Task to complete:
In the data below, how many lines include the string "findpoc"? Give only the number.

(Document images with source code)
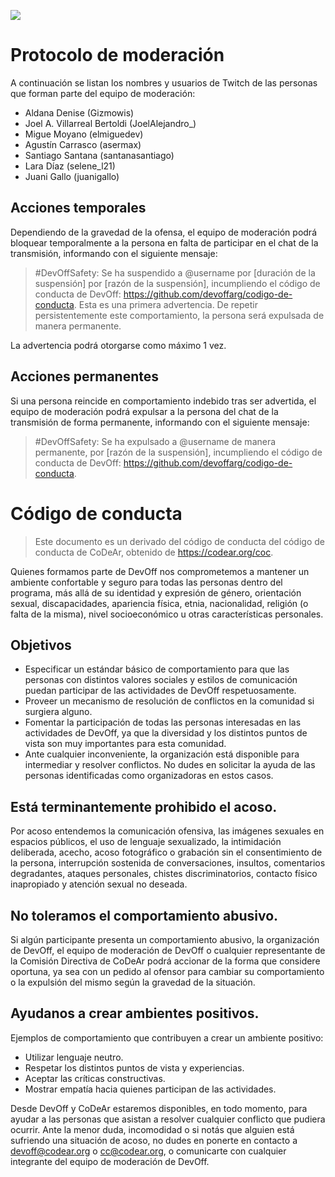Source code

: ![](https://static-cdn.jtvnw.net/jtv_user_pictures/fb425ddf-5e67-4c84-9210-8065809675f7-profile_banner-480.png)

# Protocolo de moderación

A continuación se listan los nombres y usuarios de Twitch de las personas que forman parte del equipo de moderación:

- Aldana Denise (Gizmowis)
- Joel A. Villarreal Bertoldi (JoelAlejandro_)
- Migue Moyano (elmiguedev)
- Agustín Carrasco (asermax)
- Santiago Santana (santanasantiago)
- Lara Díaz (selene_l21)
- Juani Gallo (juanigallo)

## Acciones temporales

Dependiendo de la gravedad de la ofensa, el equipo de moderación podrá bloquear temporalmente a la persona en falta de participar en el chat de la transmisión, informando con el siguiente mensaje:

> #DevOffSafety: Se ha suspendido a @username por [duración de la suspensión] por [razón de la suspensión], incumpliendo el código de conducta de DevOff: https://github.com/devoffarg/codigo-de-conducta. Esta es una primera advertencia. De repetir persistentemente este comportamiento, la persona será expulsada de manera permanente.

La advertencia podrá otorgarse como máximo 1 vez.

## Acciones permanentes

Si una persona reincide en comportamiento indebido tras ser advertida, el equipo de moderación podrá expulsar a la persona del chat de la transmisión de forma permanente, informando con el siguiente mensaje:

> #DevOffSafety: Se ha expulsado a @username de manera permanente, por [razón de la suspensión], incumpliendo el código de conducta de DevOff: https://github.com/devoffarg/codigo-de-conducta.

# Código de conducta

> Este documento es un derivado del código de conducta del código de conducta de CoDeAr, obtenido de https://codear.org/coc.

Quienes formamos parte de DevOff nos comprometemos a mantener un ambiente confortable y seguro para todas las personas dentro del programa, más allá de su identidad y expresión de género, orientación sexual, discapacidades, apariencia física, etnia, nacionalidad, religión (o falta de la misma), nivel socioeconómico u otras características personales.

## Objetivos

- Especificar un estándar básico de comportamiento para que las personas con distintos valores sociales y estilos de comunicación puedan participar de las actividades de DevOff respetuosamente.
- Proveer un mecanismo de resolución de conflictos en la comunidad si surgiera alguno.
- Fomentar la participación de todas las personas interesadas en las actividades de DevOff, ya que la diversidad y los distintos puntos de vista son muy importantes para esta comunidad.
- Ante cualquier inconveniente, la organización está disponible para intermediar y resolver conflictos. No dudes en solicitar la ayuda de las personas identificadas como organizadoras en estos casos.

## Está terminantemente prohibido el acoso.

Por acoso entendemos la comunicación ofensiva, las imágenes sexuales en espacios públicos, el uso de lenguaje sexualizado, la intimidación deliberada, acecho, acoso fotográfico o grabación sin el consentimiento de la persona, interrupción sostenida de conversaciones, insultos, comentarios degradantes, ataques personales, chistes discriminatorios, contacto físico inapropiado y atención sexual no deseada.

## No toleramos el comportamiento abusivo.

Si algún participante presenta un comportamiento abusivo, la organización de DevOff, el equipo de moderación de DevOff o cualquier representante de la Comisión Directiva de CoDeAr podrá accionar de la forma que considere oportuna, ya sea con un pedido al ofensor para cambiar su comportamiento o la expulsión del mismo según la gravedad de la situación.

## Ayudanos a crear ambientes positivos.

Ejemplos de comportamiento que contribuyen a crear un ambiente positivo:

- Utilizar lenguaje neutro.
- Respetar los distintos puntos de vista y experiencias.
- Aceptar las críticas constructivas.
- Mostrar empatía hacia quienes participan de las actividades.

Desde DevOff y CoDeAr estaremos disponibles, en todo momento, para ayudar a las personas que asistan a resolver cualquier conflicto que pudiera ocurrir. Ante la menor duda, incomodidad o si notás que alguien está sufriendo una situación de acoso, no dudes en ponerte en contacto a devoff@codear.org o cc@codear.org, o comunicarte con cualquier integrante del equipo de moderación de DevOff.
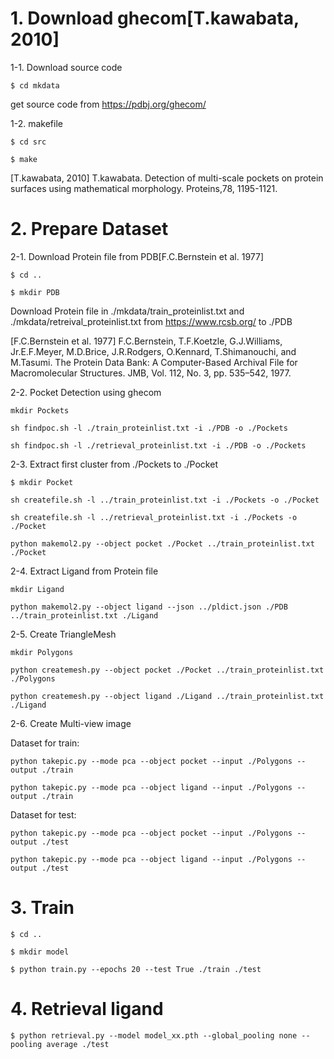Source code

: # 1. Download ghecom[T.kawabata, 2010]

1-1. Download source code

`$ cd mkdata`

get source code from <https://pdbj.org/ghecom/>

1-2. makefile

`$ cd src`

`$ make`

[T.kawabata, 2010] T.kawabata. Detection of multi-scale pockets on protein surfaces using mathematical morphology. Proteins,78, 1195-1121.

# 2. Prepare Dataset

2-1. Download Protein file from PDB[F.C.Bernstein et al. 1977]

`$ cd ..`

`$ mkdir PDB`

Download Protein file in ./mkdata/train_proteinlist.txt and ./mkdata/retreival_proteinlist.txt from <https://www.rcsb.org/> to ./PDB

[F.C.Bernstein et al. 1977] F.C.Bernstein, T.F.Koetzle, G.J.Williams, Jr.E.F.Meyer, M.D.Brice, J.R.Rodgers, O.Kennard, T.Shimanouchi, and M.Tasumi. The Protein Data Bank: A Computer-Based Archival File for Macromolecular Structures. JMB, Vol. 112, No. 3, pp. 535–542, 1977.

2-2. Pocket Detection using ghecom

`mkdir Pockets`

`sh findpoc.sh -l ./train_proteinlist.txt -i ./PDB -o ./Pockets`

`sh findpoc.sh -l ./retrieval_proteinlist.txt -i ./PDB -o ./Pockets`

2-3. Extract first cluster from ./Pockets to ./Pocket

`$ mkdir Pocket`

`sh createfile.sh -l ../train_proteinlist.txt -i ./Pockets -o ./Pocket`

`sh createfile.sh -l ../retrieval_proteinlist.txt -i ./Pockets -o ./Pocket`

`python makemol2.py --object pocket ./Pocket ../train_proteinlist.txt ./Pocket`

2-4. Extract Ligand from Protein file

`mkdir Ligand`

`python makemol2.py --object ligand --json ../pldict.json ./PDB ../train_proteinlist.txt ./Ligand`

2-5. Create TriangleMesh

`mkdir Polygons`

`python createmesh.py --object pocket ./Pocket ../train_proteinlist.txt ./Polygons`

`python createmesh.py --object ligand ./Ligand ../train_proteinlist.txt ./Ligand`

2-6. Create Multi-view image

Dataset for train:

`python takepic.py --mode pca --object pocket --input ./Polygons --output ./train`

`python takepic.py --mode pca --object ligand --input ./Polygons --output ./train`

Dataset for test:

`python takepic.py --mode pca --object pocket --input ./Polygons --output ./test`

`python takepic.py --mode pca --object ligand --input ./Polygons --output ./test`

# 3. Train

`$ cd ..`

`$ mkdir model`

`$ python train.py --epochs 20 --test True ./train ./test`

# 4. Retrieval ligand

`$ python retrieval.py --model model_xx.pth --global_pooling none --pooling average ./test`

---

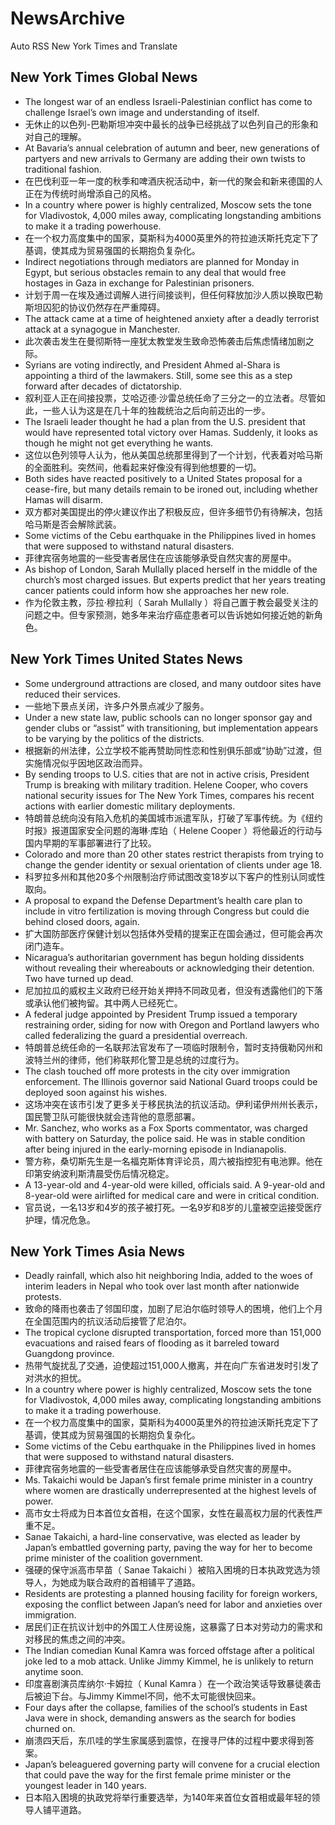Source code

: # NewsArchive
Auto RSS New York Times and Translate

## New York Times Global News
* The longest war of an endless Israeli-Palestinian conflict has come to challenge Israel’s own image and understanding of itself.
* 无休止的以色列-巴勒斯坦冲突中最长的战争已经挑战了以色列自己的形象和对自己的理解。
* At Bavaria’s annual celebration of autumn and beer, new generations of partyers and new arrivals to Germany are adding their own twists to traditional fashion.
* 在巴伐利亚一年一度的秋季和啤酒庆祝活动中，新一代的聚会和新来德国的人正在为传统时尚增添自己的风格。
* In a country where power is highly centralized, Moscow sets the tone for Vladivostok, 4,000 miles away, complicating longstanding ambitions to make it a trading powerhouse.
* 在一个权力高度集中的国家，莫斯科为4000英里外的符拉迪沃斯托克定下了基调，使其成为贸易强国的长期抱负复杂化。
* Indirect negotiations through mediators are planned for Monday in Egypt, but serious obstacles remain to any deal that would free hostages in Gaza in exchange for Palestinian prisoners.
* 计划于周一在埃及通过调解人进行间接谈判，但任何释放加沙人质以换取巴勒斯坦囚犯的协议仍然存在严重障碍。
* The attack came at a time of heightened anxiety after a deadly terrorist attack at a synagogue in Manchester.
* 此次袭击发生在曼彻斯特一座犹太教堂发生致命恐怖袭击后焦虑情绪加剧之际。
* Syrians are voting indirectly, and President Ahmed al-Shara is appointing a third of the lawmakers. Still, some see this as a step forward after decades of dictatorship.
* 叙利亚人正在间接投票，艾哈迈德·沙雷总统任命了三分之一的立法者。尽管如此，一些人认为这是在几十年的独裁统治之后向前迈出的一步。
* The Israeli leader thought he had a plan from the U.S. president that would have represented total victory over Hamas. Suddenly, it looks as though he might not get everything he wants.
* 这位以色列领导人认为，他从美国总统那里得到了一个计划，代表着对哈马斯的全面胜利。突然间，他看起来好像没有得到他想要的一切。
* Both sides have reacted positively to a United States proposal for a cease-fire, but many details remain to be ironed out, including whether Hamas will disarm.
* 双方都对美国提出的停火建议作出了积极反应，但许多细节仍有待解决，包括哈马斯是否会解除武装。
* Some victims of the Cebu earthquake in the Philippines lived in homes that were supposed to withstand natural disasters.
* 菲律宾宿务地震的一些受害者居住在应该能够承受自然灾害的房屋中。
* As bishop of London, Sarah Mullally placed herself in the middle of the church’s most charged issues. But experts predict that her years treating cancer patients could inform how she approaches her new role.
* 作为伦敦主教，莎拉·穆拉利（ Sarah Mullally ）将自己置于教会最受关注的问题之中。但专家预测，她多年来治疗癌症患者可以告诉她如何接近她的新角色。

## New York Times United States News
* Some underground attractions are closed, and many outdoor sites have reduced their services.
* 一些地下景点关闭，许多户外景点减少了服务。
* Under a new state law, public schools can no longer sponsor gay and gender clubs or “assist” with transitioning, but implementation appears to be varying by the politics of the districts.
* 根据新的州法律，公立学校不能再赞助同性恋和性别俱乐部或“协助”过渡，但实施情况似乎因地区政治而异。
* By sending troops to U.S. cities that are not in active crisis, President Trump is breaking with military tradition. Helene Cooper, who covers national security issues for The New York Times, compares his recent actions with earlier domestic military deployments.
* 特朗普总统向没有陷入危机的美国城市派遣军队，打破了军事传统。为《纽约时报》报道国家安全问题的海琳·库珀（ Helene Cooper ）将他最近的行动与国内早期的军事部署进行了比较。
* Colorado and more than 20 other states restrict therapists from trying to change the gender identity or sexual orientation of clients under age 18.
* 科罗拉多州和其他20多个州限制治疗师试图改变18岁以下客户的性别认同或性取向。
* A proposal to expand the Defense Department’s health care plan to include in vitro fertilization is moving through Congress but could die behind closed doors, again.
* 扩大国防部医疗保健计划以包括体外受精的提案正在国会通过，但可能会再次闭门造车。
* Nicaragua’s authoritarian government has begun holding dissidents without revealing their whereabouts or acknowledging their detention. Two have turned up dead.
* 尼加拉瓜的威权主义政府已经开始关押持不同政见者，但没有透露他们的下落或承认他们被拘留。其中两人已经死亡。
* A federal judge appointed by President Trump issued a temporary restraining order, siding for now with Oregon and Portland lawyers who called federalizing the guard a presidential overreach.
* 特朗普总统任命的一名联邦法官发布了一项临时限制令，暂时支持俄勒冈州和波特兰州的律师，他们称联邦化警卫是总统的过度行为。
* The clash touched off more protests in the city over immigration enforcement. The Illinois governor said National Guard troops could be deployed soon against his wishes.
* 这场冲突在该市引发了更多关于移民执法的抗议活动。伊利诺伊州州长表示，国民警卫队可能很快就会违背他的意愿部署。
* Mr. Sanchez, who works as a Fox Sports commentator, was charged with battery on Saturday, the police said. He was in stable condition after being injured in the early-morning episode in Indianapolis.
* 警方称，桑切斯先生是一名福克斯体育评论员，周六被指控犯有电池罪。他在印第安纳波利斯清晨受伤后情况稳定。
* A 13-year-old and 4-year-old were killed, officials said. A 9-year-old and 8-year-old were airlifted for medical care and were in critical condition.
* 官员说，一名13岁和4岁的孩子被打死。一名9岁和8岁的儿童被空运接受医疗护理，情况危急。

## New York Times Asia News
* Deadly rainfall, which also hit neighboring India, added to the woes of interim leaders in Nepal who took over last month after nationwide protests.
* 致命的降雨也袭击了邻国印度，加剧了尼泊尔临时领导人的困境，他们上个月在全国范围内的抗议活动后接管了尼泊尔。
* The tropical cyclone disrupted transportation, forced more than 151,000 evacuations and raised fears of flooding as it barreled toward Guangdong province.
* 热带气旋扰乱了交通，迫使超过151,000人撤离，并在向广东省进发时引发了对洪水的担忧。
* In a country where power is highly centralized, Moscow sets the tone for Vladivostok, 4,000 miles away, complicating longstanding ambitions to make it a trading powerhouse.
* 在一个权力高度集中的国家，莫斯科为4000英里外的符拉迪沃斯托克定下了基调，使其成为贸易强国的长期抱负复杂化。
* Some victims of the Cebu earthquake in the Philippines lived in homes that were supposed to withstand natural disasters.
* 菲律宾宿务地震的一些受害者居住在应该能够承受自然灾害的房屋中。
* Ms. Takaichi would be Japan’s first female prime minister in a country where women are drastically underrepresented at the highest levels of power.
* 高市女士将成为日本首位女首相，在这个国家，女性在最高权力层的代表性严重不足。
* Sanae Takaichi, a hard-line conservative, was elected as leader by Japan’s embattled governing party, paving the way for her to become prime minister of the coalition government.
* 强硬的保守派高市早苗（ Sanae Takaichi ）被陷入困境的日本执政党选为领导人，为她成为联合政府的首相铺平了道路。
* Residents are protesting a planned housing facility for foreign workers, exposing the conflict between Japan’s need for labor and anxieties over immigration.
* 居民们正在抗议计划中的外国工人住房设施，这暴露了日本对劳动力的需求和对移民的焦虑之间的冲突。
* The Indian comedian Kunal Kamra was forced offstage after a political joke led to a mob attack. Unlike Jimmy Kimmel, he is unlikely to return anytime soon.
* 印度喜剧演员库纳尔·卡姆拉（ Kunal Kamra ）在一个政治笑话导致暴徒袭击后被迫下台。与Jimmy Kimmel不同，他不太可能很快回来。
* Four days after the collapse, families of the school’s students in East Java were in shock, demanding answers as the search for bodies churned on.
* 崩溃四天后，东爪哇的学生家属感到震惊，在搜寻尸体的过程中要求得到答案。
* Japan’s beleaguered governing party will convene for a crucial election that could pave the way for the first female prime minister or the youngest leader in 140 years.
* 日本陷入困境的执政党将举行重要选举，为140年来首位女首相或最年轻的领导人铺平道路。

Answer box:
2